* [WHAT THIS TASK INVOLVES]
From the records below, pull each line that has "variables".

* [Data excerpts]
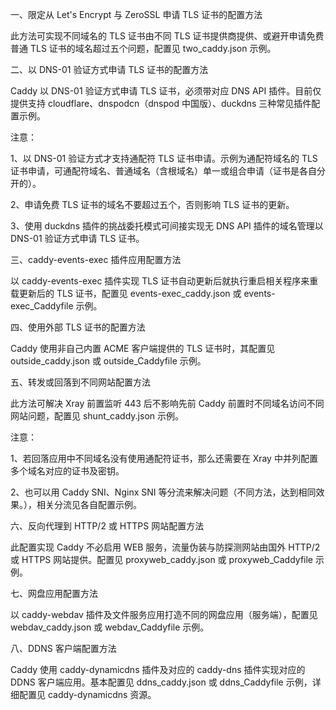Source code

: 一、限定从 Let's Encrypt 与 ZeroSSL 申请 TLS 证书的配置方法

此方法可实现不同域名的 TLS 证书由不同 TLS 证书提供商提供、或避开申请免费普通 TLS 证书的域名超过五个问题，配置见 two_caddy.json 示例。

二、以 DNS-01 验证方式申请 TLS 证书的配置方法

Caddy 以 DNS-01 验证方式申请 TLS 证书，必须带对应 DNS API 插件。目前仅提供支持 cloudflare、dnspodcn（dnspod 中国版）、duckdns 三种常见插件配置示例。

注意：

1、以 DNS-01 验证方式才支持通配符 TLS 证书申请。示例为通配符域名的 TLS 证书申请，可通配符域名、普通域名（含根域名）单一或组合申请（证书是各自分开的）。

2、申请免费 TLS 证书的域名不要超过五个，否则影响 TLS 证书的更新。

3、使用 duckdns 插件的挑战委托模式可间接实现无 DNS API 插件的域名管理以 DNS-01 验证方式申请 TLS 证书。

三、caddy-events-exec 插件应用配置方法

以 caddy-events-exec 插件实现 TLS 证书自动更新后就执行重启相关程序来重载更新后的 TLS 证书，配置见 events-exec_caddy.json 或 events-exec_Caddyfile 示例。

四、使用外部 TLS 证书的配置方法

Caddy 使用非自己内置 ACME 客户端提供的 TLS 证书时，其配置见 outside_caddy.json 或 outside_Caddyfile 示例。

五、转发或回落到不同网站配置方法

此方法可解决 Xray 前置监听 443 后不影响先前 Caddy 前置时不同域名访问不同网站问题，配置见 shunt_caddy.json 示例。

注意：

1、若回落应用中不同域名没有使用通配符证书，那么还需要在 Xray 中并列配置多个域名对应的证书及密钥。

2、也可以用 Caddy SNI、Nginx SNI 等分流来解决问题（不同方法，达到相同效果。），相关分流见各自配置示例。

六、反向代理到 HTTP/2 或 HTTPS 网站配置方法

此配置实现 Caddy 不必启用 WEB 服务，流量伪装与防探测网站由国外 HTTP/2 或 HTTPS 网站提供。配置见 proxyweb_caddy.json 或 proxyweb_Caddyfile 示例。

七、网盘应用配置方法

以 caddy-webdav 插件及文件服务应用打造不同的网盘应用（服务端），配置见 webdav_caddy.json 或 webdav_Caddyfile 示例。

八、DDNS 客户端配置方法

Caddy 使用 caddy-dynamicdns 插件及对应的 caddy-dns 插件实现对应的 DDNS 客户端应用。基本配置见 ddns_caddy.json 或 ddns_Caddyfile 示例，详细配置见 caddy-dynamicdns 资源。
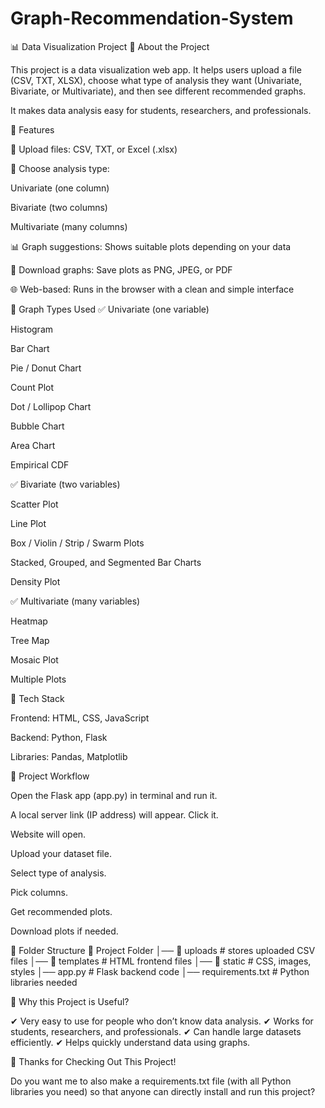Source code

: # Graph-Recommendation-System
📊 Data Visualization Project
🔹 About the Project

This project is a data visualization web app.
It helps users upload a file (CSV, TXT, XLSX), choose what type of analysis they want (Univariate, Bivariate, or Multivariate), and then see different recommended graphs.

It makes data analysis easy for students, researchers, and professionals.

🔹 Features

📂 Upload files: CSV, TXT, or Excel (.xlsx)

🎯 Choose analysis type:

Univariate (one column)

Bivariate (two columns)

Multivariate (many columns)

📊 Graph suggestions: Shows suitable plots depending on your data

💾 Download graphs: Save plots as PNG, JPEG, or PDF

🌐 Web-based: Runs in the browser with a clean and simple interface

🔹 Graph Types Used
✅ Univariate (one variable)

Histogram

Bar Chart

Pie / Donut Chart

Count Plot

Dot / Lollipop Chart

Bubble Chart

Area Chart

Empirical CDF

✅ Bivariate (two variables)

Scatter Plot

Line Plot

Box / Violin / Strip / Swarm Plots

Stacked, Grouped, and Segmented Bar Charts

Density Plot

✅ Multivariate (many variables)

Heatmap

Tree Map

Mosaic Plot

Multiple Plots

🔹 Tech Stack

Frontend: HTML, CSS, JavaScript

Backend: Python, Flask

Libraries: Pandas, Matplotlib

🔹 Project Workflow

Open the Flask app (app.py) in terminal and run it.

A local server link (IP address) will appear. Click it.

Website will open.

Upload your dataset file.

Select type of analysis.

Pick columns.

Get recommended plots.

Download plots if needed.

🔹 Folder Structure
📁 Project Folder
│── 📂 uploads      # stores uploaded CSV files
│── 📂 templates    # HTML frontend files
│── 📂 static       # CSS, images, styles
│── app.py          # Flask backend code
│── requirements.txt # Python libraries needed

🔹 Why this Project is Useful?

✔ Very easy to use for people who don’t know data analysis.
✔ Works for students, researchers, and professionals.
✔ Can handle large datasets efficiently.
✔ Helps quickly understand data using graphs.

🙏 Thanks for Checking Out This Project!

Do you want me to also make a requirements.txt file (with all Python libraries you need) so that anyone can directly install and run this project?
* * *
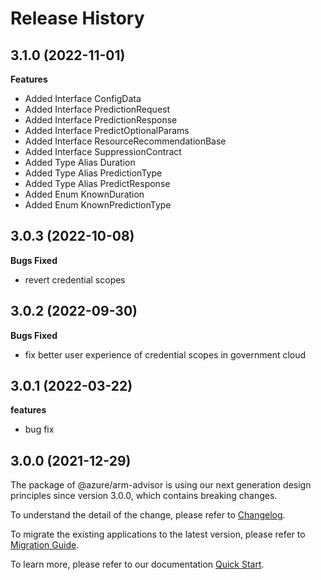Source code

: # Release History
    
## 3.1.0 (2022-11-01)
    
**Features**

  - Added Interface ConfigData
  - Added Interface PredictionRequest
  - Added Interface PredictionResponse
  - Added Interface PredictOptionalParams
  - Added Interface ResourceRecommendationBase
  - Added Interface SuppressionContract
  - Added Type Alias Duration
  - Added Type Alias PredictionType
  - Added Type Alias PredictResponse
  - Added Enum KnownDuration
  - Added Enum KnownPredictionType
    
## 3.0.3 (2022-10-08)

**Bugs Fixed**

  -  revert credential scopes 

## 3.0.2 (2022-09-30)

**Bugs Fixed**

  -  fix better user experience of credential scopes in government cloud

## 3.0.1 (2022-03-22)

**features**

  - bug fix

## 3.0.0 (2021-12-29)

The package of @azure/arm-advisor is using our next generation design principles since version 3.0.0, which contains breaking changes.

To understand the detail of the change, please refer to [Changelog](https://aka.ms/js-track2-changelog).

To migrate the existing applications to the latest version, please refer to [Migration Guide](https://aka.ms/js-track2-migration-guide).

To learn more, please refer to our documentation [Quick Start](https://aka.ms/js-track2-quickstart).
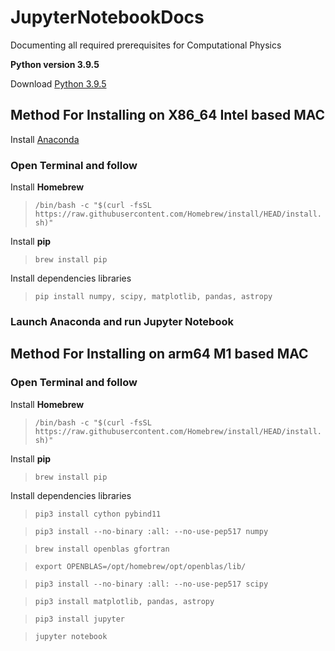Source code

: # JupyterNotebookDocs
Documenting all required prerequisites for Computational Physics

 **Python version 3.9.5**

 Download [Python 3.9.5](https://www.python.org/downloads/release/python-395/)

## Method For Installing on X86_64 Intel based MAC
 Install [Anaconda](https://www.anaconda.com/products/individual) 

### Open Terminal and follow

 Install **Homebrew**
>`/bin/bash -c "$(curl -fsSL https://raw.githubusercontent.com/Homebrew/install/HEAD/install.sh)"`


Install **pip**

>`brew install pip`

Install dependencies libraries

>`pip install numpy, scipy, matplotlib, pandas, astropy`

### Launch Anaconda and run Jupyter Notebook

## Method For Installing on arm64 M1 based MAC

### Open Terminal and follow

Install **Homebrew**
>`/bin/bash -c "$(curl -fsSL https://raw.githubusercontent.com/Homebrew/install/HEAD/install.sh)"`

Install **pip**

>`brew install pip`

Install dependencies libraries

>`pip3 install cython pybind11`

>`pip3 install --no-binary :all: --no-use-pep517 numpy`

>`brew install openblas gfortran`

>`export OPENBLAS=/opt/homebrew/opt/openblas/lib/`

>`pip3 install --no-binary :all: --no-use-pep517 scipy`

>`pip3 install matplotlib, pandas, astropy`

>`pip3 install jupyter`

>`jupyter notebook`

* [RESPONSE AREA]
✅ Bivariate (two variables)
✅ Multivariate (many variables)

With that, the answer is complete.